Пожалуй, самый правильный способ взять интервью у Николая Караченцова - свериться с графиком его поездок и купить билет на самолет, которым артист отправляется в очередную поездку. В Москве он трудноуловим, а главное - невероятно занят. Встречаясь с ним в Москве и мучая вопросами, всякий честный журналист почувствует угрызения совести, поскольку, совершенно очевидно, отрывает Николая Петровича от множества дел, которыми переполнен его рабочий график. А в самолете особых дел нет, телефон не звонит и есть время поговорить спокойно. Мы знакомы с Николаем Караченцовым много лет, а поговорить чаще всего получается в поездках. Вот и на этот раз летели с Дальнего Востока в Москву, прогуливались, коротая часы, в транзитном новосибирском аэропорту. И было это как раз накануне дня рождения артиста, глядя на которого никогда не скажешь, что ему исполняется 60.

- Николай Петрович, сколько у вас записей в трудовой книжке?
- Две. Первая - институт, вторая - театр имени Ленинского комсомола, "Ленком". У меня вообще биография в трех строчках - школа, институт, театр. Все!
- Биография консервативного человека, которому свойственна тяга к неизменному укладу жизни, точному следованию распорядку дня, спокойствию и размеренности. О вас, кажется, этого не скажешь.
- Консерватор в современном русском языке - сродни ретрограду. Сразу представляется человек старых устоев, не принимающий ничего нового и считающий, что раньше все было лучше, чем сейчас. Придерживающийся с известной долей упрямства каких-то принципов, которые сегодня уже неуместны. Я не такой. Но моя гримерка в театре - самая дальняя от сцены. Я делю ее с другими актерами - своими друзьями. Мне не раз предлагали перейти в более удобную - поближе к сцене, с меньшим числом "обитателей". Всегда отвечал: нет. Это мои ребята, мое место. Я человек привычки. Если сильно про себя хвалиться: человек верности принципам, которые считаю важными. Хотя принципы не должны становиться догмой. Потому что жизнь меняется. При этом не люблю перекрасившихся, людей, меняющих взгляды чуть ли не ежедневно в зависимости от компании: с подчиненными он хам, с начальством вылизывает все, что можно вылизывать.

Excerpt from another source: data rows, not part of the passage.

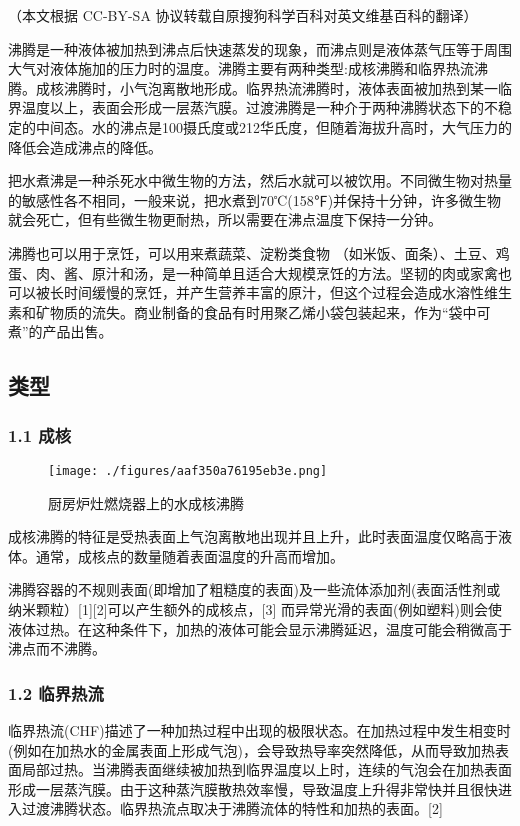 
（本文根据 CC-BY-SA 协议转载自原搜狗科学百科对英文维基百科的翻译）

沸腾是一种液体被加热到沸点后快速蒸发的现象，而沸点则是液体蒸气压等于周围大气对液体施加的压力时的温度。沸腾主要有两种类型:成核沸腾和临界热流沸腾。成核沸腾时，小气泡离散地形成。临界热流沸腾时，液体表面被加热到某一临界温度以上，表面会形成一层蒸汽膜。过渡沸腾是一种介于两种沸腾状态下的不稳定的中间态。水的沸点是100摄氏度或212华氏度，但随着海拔升高时，大气压力的降低会造成沸点的降低。

把水煮沸是一种杀死水中微生物的方法，然后水就可以被饮用。不同微生物对热量的敏感性各不相同，一般来说，把水煮到70℃(158℉)并保持十分钟，许多微生物就会死亡，但有些微生物更耐热，所以需要在沸点温度下保持一分钟。

沸腾也可以用于烹饪，可以用来煮蔬菜、淀粉类食物 （如米饭、面条）、土豆、鸡蛋、肉、酱、原汁和汤，是一种简单且适合大规模烹饪的方法。坚韧的肉或家禽也可以被长时间缓慢的烹饪，并产生营养丰富的原汁，但这个过程会造成水溶性维生素和矿物质的流失。商业制备的食品有时用聚乙烯小袋包装起来，作为“袋中可煮”的产品出售。

\subsection{类型}
\subsubsection{1.1 成核}
\begin{figure}[ht]
\centering
\texttt{[image: ./figures/aaf350a76195eb3e.png]}
\caption{厨房炉灶燃烧器上的水成核沸腾} \label{fig_FT_1}
\end{figure}

成核沸腾的特征是受热表面上气泡离散地出现并且上升，此时表面温度仅略高于液体。通常，成核点的数量随着表面温度的升高而增加。

沸腾容器的不规则表面(即增加了粗糙度的表面)及一些流体添加剂(表面活性剂或纳米颗粒）[1][2]可以产生额外的成核点，[3] 而异常光滑的表面(例如塑料)则会使液体过热。在这种条件下，加热的液体可能会显示沸腾延迟，温度可能会稍微高于沸点而不沸腾。

\subsubsection{1.2 临界热流}
临界热流(CHF)描述了一种加热过程中出现的极限状态。在加热过程中发生相变时(例如在加热水的金属表面上形成气泡)，会导致热导率突然降低，从而导致加热表面局部过热。当沸腾表面继续被加热到临界温度以上时，连续的气泡会在加热表面形成一层蒸汽膜。由于这种蒸汽膜散热效率慢，导致温度上升得非常快并且很快进入过渡沸腾状态。临界热流点取决于沸腾流体的特性和加热的表面。[2]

- Для вас за последние десятилетия что-то важное и существенное добавилось?
- Конечно. Мы окунулись в другую реальность. Представить себе лет 15 - 20 назад, что жизнь изменится так сильно, было невозможно. И вдруг мы полетели... Многое развалено, и я переживаю, что страна почти ничего не производит, а тем, что производит, гордиться трудно. Зато выросло дикое количество рынков, палаток, и то, что раньше называлось спекуляцией, теперь называется бизнесом. С другой стороны, вижу, как мы постепенно, шаг за шагом, трудно идем к чему-то и создаем что-то. Взять хотя бы ту сферу деятельности, которую хорошо знаю, - кино. Был момент, когда кинематографические павильоны стали превращаться в склады, а люди, всей своей жизнью заслужившие право снимать, вынуждены были превращаться в поисках денег на очередной фильм в просителей.
- Ситуация, описанная в фильме Владимира Бортко "Цирк сгорел, и клоуны разбежались", где вы как раз и сыграли режиссера, ищущего денег на картину.
- Именно так. Были люди, как Станислав Ростоцкий, которые просто не могли этого делать. Ростоцкий говорил: "Я снимал "А зори здесь тихие". Я воевал. У меня нет ноги. Почему я должен просить?" Были и другие, не менее талантливые и заслуженные, которые все-таки переступали через себя и находили деньги. Но находились и третьи - прыткие, умевшие оказаться в нужный момент в нужном месте. И получалось, что они снимали кино, хотя не имели на это права по причине полного непрофессионализма.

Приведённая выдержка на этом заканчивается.